== Stored data

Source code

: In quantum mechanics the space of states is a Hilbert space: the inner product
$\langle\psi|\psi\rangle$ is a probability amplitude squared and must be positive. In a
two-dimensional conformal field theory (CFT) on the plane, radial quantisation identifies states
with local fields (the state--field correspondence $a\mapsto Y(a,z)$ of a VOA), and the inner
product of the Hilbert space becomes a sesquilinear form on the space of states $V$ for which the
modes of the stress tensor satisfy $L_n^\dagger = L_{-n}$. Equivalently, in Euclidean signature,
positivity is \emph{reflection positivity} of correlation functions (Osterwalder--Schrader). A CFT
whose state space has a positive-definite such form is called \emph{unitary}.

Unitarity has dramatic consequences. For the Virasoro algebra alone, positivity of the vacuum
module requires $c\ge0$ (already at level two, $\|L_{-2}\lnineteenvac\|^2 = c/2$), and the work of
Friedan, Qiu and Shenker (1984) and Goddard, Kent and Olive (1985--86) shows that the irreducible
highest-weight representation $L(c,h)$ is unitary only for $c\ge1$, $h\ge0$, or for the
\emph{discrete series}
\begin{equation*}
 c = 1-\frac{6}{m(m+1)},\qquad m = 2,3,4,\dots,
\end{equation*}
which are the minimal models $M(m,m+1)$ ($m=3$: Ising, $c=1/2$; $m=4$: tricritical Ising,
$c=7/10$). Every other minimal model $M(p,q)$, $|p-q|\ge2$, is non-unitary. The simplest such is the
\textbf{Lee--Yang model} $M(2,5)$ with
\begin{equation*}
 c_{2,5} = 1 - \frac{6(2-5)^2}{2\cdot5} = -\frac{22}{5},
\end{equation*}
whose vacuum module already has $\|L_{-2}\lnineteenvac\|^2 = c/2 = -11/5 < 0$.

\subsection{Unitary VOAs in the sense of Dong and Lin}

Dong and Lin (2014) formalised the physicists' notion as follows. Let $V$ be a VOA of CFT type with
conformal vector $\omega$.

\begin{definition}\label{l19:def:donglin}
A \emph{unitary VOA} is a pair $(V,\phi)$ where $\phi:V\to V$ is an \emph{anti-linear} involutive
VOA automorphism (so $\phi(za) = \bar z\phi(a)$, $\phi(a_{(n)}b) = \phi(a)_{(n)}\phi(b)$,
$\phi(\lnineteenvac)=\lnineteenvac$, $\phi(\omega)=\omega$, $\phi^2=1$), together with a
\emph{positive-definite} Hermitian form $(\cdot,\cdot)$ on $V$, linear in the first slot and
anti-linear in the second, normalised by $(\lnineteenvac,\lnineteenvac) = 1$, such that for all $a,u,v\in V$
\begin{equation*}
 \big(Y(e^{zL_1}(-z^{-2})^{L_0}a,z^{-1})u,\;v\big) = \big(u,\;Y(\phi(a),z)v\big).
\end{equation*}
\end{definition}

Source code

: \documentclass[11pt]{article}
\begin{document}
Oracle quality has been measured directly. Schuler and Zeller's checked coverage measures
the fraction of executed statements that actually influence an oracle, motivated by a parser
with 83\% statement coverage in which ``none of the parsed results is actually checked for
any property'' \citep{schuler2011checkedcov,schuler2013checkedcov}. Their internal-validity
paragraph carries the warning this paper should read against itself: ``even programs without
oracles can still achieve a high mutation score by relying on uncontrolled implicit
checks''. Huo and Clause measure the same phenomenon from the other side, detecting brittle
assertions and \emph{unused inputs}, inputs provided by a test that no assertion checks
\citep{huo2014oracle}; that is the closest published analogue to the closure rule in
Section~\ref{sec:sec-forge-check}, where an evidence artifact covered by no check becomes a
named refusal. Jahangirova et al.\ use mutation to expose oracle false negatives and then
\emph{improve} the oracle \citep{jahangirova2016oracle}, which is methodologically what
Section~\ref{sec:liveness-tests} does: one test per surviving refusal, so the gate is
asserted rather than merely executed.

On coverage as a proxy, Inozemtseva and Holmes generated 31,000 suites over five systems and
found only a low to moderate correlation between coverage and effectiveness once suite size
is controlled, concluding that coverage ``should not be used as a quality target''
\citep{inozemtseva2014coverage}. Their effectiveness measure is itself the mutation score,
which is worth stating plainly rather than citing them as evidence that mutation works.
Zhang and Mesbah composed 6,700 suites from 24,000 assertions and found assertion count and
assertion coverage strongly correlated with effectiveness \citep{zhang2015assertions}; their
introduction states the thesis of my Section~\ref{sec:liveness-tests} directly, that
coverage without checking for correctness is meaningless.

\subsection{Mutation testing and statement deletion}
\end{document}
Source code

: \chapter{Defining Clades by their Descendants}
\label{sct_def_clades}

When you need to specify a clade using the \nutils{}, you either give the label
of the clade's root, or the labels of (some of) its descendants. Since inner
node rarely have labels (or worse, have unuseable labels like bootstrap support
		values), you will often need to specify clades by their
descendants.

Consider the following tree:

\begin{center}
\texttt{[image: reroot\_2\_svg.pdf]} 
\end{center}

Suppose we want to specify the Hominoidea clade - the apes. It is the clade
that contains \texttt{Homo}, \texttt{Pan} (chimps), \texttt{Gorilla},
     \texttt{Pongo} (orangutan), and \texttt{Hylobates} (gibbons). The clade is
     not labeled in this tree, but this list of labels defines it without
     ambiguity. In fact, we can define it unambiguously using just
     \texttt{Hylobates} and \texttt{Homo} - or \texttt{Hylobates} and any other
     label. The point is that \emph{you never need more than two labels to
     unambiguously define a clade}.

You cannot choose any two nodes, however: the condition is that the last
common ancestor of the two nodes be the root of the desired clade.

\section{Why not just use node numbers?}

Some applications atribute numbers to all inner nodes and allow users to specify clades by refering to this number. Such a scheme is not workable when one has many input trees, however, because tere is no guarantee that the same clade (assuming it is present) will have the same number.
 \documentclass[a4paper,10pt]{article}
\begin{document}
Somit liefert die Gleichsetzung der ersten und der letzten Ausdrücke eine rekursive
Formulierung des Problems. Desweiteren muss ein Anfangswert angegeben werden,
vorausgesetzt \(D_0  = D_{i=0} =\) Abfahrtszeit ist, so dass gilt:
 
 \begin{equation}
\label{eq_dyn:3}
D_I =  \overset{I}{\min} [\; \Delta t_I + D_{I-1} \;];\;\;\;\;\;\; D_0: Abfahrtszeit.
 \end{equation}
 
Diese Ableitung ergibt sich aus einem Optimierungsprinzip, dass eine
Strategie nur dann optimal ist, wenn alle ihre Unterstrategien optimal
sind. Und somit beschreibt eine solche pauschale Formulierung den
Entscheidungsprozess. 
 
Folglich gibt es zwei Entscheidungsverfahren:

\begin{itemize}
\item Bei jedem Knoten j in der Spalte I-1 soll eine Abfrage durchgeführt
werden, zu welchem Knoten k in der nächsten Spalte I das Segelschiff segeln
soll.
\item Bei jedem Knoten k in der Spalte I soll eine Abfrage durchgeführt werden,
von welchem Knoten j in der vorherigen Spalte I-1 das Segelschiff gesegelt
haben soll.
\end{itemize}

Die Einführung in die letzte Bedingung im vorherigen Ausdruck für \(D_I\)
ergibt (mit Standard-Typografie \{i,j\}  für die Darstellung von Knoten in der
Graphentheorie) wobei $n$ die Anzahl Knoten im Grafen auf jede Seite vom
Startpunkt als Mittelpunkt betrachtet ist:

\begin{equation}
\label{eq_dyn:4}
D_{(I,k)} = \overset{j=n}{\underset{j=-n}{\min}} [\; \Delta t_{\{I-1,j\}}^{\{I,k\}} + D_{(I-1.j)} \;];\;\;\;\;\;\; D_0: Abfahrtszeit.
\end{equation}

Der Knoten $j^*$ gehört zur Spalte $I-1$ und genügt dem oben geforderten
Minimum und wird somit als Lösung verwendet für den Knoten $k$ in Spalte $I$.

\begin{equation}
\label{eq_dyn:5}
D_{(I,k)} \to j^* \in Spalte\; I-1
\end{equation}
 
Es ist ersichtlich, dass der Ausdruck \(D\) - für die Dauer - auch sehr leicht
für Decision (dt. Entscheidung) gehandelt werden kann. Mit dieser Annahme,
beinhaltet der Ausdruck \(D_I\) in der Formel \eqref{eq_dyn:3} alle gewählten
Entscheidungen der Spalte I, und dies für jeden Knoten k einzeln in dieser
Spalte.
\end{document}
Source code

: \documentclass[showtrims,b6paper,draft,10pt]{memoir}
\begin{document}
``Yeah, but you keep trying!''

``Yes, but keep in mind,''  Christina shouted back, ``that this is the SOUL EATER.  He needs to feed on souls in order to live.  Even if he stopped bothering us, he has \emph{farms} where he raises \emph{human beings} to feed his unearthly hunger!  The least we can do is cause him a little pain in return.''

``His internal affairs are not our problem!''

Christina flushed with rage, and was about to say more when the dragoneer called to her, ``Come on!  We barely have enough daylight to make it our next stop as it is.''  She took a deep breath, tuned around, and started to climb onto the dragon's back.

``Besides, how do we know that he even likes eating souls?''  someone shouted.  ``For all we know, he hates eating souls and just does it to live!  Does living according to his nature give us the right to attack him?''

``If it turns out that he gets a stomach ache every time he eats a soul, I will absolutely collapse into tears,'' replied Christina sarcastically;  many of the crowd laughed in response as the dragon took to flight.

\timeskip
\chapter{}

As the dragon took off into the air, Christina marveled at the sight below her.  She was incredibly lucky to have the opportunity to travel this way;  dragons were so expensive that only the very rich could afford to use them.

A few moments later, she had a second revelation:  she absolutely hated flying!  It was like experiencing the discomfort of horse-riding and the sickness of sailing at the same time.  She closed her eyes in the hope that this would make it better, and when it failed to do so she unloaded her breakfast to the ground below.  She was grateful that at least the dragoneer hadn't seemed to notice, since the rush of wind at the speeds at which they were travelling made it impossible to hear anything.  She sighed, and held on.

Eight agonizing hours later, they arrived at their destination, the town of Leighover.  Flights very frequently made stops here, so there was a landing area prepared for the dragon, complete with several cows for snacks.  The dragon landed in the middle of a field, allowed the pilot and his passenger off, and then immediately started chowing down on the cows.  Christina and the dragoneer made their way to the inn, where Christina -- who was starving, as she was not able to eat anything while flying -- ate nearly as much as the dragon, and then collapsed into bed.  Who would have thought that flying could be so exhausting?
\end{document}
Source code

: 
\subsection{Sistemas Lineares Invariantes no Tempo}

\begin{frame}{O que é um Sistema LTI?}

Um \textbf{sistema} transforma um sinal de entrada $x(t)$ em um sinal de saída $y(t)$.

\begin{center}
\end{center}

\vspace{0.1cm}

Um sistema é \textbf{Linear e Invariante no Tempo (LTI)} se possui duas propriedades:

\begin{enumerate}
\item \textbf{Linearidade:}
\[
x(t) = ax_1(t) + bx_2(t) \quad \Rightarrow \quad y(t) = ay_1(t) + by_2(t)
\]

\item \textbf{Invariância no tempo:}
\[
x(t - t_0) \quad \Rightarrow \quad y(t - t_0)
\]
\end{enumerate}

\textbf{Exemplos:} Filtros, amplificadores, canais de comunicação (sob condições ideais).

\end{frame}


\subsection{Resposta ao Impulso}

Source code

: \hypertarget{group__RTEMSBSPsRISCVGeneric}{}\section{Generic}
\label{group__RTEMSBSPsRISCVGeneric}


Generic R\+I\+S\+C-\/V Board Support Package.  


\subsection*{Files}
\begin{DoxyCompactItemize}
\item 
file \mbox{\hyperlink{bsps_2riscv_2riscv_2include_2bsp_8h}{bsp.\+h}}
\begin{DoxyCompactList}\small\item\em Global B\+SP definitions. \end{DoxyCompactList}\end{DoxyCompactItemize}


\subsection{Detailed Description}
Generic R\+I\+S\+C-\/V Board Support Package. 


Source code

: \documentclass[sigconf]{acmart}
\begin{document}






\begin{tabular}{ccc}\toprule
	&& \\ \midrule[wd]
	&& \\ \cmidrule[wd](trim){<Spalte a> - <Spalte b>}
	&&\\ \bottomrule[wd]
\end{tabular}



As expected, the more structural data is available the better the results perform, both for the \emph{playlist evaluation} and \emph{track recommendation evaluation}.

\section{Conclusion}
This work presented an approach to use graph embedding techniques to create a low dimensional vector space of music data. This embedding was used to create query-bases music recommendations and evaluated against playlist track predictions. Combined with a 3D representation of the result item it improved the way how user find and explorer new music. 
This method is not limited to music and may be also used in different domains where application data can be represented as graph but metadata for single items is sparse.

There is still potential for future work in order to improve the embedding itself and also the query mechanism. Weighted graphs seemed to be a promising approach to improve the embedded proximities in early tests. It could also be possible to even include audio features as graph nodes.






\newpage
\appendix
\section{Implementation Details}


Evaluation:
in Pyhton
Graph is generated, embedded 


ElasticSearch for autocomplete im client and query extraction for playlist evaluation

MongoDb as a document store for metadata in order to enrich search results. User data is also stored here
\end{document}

====

Problem
Would you copy out exactly the lines above that start at the one containing "When you need" and end at the one containing "I-1 soll eine Abfrage durchgeführt", inclusive?

Solution
When you need to specify a clade using the \nutils{}, you either give the label
of the clade's root, or the labels of (some of) its descendants. Since inner
node rarely have labels (or worse, have unuseable labels like bootstrap support
		values), you will often need to specify clades by their
descendants.

Consider the following tree:

\begin{center}
\texttt{[image: reroot\_2\_svg.pdf]} 
\end{center}

Suppose we want to specify the Hominoidea clade - the apes. It is the clade
that contains \texttt{Homo}, \texttt{Pan} (chimps), \texttt{Gorilla},
     \texttt{Pongo} (orangutan), and \texttt{Hylobates} (gibbons). The clade is
     not labeled in this tree, but this list of labels defines it without
     ambiguity. In fact, we can define it unambiguously using just
     \texttt{Hylobates} and \texttt{Homo} - or \texttt{Hylobates} and any other
     label. The point is that \emph{you never need more than two labels to
     unambiguously define a clade}.

You cannot choose any two nodes, however: the condition is that the last
common ancestor of the two nodes be the root of the desired clade.

\section{Why not just use node numbers?}

Some applications atribute numbers to all inner nodes and allow users to specify clades by refering to this number. Such a scheme is not workable when one has many input trees, however, because tere is no guarantee that the same clade (assuming it is present) will have the same number.
 \documentclass[a4paper,10pt]{article}
\begin{document}
Somit liefert die Gleichsetzung der ersten und der letzten Ausdrücke eine rekursive
Formulierung des Problems. Desweiteren muss ein Anfangswert angegeben werden,
vorausgesetzt \(D_0  = D_{i=0} =\) Abfahrtszeit ist, so dass gilt:
 
 \begin{equation}
\label{eq_dyn:3}
D_I =  \overset{I}{\min} [\; \Delta t_I + D_{I-1} \;];\;\;\;\;\;\; D_0: Abfahrtszeit.
 \end{equation}
 
Diese Ableitung ergibt sich aus einem Optimierungsprinzip, dass eine
Strategie nur dann optimal ist, wenn alle ihre Unterstrategien optimal
sind. Und somit beschreibt eine solche pauschale Formulierung den
Entscheidungsprozess. 
 
Folglich gibt es zwei Entscheidungsverfahren:

\begin{itemize}
\item Bei jedem Knoten j in der Spalte I-1 soll eine Abfrage durchgeführt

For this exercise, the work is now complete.